Today I randomly stumbled upon some discussions about DirectX 12, Mantle and whatnot. It seems a lot of people somehow think that the whole idea of reducing draw call overhead was new for Mantle and DirectX 12. While some commenters managed to point out that even in the days of DirectX 11, there were examples of presentations from various vendors talking about reducing draw call overhead, that seemed to be as far back as they could go.
I on the other hand have witnessed the evolution of OpenGL and DirectX from an early stage. And I know that the issue of draw call overhead has always been around. In fact, it really came to the forefront when the first T&L hardware arrived. One example was the Quake renderer, which used a BSP tree, to effectively depth-sort the triangles. This was a very poor case for hardware T&L, because it created a draw call for every individual triangle. Hardware T&L was fast if it could process large batches of triangles in a single go. But the overhead of setting the GPU up for hardware T&L was quite large, given that you had to initialize the whole pipeline with the correct state. So sending triangles one at a time in individual draw calls was very inefficient on that type of hardware. This was not an issue when all T&L was done on the CPU, since all the state was CPU-side anyway, and CPUs are efficient at branching, random memory access etc.
This led to the development of ‘leafy BSP trees’, where triangles would not be sorted down to the individual triangle level. Instead, batches of triangles were grouped together into a single node, so that you could easily send larger batches of triangles to the GPU in a single draw call, and make the hardware T&L do its thing more efficiently.

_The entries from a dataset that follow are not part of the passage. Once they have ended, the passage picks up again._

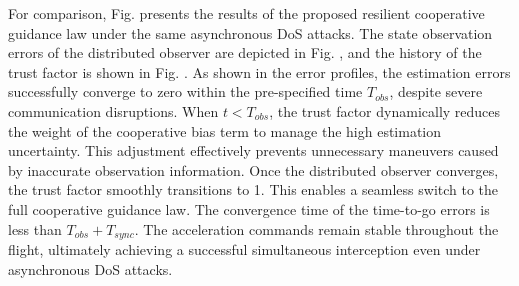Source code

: \documentclass[lettersize,journal]{IEEEtran}
\begin{document}
For comparison, Fig. presents the results of the proposed resilient cooperative guidance law under the same asynchronous DoS attacks. The state observation errors of the distributed observer are depicted in Fig. , and the history of the trust factor is shown in Fig. . As shown in the error profiles, the estimation errors successfully converge to zero within the pre-specified time $T_{obs}$, despite severe communication disruptions. When $t < T_{obs}$, the trust factor dynamically reduces the weight of the cooperative bias term to manage the high estimation uncertainty. This adjustment effectively prevents unnecessary maneuvers caused by inaccurate observation information. Once the distributed observer converges, the trust factor smoothly transitions to 1. This enables a seamless switch to the full cooperative guidance law. The convergence time of the time-to-go errors is less than $T_{obs} + T_{sync}$. The acceleration commands remain stable throughout the flight, ultimately achieving a successful simultaneous interception even under asynchronous DoS attacks.

%
%
%
%
\end{document}
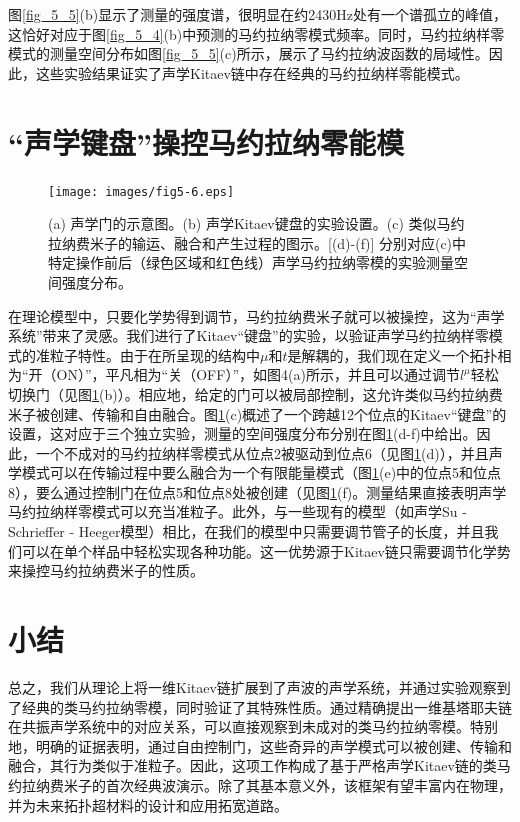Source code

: 图\ref{fig_5_5}(b)显示了测量的强度谱，很明显在约2430Hz处有一个谱孤立的峰值，这恰好对应于图\ref{fig_5_4}(b)中预测的马约拉纳零模式频率。同时，马约拉纳样零模式的测量空间分布如图\ref{fig_5_5}(c)所示，展示了马约拉纳波函数的局域性。因此，这些实验结果证实了声学Kitaev链中存在经典的马约拉纳样零能模式。

\section{“声学键盘”操控马约拉纳零能模}

\begin{figure}[h!]
    \centering
    \texttt{[image: images/fig5-6.eps]} 
    \caption{(a) 声学门的示意图。(b) 声学Kitaev键盘的实验设置。(c) 类似马约拉纳费米子的输运、融合和产生过程的图示。[(d)-(f)] 分别对应(c)中特定操作前后（绿色区域和红色线）声学马约拉纳零模的实验测量空间强度分布。}
    \label{fig_5_6}
\end{figure}
在理论模型中，只要化学势得到调节，马约拉纳费米子就可以被操控，这为“声学系统”带来了灵感。我们进行了Kitaev“键盘”的实验，以验证声学马约拉纳样零模式的准粒子特性\cite{r32}。由于在所呈现的结构中\(\mu\)和\(t\)是解耦的，我们现在定义一个拓扑相为“开（ON）”，平凡相为“关（OFF）”，如图4(a)所示，并且可以通过调节\(l^{\mu}\)轻松切换门（见图\ref{fig_5_6}(b)）。相应地，给定的门可以被局部控制，这允许类似马约拉纳费米子被创建、传输和自由融合。图\ref{fig_5_6}(c)概述了一个跨越12个位点的Kitaev“键盘”的设置，这对应于三个独立实验，测量的空间强度分布分别在图\ref{fig_5_6}(d-f)中给出。因此，一个不成对的马约拉纳样零模式从位点2被驱动到位点6（见图\ref{fig_5_6}(d)），并且声学模式可以在传输过程中要么融合为一个有限能量模式（图\ref{fig_5_6}(e)中的位点5和位点8），要么通过控制门在位点5和位点8处被创建（见图\ref{fig_5_6}(f)。测量结果直接表明声学马约拉纳样零模式可以充当准粒子。此外，与一些现有的模型（如声学Su - Schrieffer - Heeger模型）相比，在我们的模型中只需要调节管子的长度，并且我们可以在单个样品中轻松实现各种功能。这一优势源于Kitaev链只需要调节化学势来操控马约拉纳费米子的性质。

\section{小结}
总之，我们从理论上将一维Kitaev链扩展到了声波的声学系统，并通过实验观察到了经典的类马约拉纳零模，同时验证了其特殊性质。通过精确提出一维基塔耶夫链在共振声学系统中的对应关系，可以直接观察到未成对的类马约拉纳零模。特别地，明确的证据表明，通过自由控制门，这些奇异的声学模式可以被创建、传输和融合，其行为类似于准粒子。因此，这项工作构成了基于严格声学Kitaev链的类马约拉纳费米子的首次经典波演示。除了其基本意义外，该框架有望丰富内在物理，并为未来拓扑超材料的设计和应用拓宽道路。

To give an idea of how old this concept is, a quick Google drew up a discussion on BSP trees and their efficiency with T&L hardware on Gamedev.net from 2001.
But one classic presentation from NVIDIA that has always stuck in my mind is their Batch Batch Batch presentation from the Game Developers Conference in 2003. This presentation was meant to ‘educate’ developers on the true cost of draw calls on hardware T&L and early programmable shader hardware. To put it in perspective, they use an Athlon XP 2700+ GHz CPU and a GeForce FX5800 as their high-end system in that presentation, which would have been cutting-edge at the time.
What they explain is that even in those days, the CPU was a huge bottleneck for CPUs. There was so much time spent on processing a single call and setting up the GPU, that you basically got thousands of triangles ‘for free’ if you would just add them to that single call. At 130 triangles or less, you are completely CPU-bound, even with the fastest CPU of the day.
So they explain that the key is not how many triangles you can draw per frame, but how many batches per frame. There is quite a hard limit to the number of batches you can render per frame, at a given framerate. They measured about 170k batches per second on their high-end system (and that was a synthetic test doing only the bare draw calls, nothing fancy). So if you would assume 60 fps, you’d get 170k/60 = 2833 batches per frame. At one extreme of the spectrum, that means that if you only send one triangle per batch, you could not render more than 2833 triangles per frame at 60 fps. And in practical situations, with complex materials, geometry, and the rest of the game logic running on the CPU as well, the number of batches will be a lot smaller.
At the other extreme however, you can take these 2833 batches per frame, and chuck each of them full of triangles ‘for free’. As they say, if you make a single batch 500 triangles, or even 1000 triangles large, it makes absolutely no difference. So with larger batches, you could easily get 2.83 million triangles on screen at the same 60 fps.
And even in 2003 they already warned that this situation was only going to get worse, since the trend was, and still is, that GPU performance scales much more quickly than CPU performance over time. So basically since the early days of hardware T&L the whole CPU overhead problem has been a thing. Not just since DirectX 11 or 12. These were the days of DirectX 7, 8 and 9 (they included numbers for GeForce2 and GeForce4MX cards, which are DX7-level, they all suffer the same issue. Even a GeForce2MX can do nearly 20 million triangles per second if fed efficently by the CPU).
So as you can imagine, a lot of effort has been put into both hardware and software to try and make draw calls more efficient. Like the use of instancing, rendering to vertexbuffers, supporting texture fetches from vertex shaders, redesigned state management, deferred contexts and whatnot. The current generation of APIs (DirectX 12, Vulkan, Mantle and Metal) are another step in reducing the bottlenecks surrounding draw calls. But although they reduce the cost of draw calls, they do not solve the problem altogether. It is still expensive to send a batch of triangles to the GPU, so you still need to feed the data efficiently. These APIs certainly don’t make draw calls free, and we’re nowhere near the ideal situation where you can fire off draw calls for single triangles and expect decent performance.
I hope you liked this bit of historical perspective. The numbers in the Batch Batch Batch presentation are very interesting.